The two integrals are given as follows:
$$\int_0^1 \int_y^1 \sqrt {1-x^2} \,dx\ dy$$ Or $$\int_0^1 \int_0^x \sqrt {1-x^2} \,dy\ dx$$
In the first case, I'm not getting how is the limit of integral with respect to $x$ is from $y$ to $1$?
And in the second case, how is the limit of integral with respect to $y$ is from $0$ to $x$?
Also, why does switching the order of integration also changes the limits? Is there any online resource (in addition) to grasp this concept of taking limit?
Thanks.
The triangle formed by $y=x,x=1$ and the $x$ axis represents a simple region $R$.
If we view $R$ as being vertically simple, then $0\leq x\leq 1$ and $f(x)\leq y\leq g(x)$ for two continuous functions $f(x),g(x)$. Looking at the triangle, it's clear that $f(x)=0$ and $g(x)=x$. One way I like to think about this is "slicing" the picture for each value of $x$ to see what the functions $f(x)$ and $g(x)$ should be. In other words, for any value of $x$ between $0$ and $1$, draw a line from the bottom of the region $R$ to the top of the region $R$ for your value of $x$. You will see that this vertical line always starts at $y=0$ and ends at $y=x$. This case corresponds to the second integral you wrote.

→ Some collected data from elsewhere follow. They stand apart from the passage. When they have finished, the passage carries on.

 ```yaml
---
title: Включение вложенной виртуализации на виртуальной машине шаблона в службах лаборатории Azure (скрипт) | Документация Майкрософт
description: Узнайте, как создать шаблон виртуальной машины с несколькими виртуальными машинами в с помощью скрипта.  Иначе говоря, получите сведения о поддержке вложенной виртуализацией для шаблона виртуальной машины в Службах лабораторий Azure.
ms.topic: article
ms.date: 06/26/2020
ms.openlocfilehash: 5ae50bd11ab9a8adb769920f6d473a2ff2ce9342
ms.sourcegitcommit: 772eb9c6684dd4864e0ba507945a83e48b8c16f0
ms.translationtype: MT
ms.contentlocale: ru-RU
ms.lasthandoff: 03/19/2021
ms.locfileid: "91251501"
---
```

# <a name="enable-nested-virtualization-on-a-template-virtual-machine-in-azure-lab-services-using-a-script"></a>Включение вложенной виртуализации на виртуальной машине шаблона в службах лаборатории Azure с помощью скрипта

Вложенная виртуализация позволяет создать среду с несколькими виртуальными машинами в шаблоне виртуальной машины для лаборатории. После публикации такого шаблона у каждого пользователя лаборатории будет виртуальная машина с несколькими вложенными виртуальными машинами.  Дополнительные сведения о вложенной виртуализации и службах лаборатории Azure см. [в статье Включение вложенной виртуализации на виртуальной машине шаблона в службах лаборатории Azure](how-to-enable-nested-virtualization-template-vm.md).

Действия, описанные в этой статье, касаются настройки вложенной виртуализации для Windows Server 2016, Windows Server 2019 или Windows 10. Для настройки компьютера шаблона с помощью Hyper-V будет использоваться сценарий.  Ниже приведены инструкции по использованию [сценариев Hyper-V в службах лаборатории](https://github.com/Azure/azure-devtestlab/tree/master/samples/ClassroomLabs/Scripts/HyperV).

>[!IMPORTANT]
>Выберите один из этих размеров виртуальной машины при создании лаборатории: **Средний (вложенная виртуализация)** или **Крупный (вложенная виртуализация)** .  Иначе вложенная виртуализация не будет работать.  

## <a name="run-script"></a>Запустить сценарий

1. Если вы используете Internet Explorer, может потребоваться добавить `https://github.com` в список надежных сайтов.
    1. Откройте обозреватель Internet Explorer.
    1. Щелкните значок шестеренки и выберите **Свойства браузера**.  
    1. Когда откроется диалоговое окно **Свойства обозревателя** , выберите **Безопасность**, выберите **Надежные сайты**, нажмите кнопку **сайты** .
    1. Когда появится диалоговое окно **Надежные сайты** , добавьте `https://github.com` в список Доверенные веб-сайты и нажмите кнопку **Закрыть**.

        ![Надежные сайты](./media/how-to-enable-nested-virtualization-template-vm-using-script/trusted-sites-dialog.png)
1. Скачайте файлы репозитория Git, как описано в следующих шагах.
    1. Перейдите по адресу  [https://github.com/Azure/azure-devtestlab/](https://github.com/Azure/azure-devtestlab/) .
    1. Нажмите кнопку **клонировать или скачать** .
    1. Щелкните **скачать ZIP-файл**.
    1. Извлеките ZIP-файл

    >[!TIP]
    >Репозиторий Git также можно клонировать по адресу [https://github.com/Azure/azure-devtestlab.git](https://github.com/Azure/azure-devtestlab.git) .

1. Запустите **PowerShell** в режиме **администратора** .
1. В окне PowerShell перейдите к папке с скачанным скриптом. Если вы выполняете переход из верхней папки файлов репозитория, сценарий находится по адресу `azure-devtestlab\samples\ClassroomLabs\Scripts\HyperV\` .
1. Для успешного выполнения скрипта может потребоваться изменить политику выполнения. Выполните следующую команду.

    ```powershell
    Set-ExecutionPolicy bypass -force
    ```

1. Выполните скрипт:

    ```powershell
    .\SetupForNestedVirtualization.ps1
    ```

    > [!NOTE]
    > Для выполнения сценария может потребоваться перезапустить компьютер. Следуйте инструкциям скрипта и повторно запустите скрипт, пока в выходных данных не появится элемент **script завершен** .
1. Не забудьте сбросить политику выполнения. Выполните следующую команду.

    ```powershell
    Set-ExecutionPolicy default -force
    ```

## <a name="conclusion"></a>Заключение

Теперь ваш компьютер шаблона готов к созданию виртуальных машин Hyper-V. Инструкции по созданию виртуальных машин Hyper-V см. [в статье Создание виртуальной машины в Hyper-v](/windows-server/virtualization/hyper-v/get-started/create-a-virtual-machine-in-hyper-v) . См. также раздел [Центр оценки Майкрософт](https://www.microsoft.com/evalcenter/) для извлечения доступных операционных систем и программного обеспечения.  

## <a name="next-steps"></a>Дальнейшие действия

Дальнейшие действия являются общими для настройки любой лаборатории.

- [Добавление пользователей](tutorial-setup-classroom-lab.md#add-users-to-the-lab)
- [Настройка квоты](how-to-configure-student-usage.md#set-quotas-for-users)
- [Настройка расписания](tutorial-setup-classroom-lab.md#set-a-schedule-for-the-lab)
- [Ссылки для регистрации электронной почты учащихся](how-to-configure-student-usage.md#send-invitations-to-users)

The first integral you wrote corresponds to viewing $R$ as horizontally simple. In this case, we write $a\leq y\leq b$ and $f(y)\leq x\leq g(y)$ for some continuous $f,g$. Clearly $0\leq y\leq 1$. Continuing the above idea, pick any value of $y$ between $0$ and $1$ and draw the horizontal line from the left to the right of $R$ that includes all values of $x$ corresponding to your choice of $y$. You will see that all of these horizontal lines start at the triangle (where $x=y$) and end at the line $x=1$. So in this case $y\leq x\leq 1$.
In general, switching the order of integration will change the limits; you have to draw the picture and figure out how to "rephrase" your region from vertically simple to horizontally simple or vice versa. To see why this happens, you can start with a simple case like a rectangle. The region represented by $$\int_{0}^{1}\int_{0}^{2}f(x,y)\ dx \ dy$$ is a rectangle where $0\leq y\leq 1$ and $0\leq x\leq 2$. But if we keep the bounds and switch the order, $$\int_{0}^{1}\int_{0}^{2}f(x,y)\ dy \ dx$$ corresponds to a rectangle where $0\leq x\leq 1$ and $0\leq y\leq 2$. Obviously these rectangles are not the same.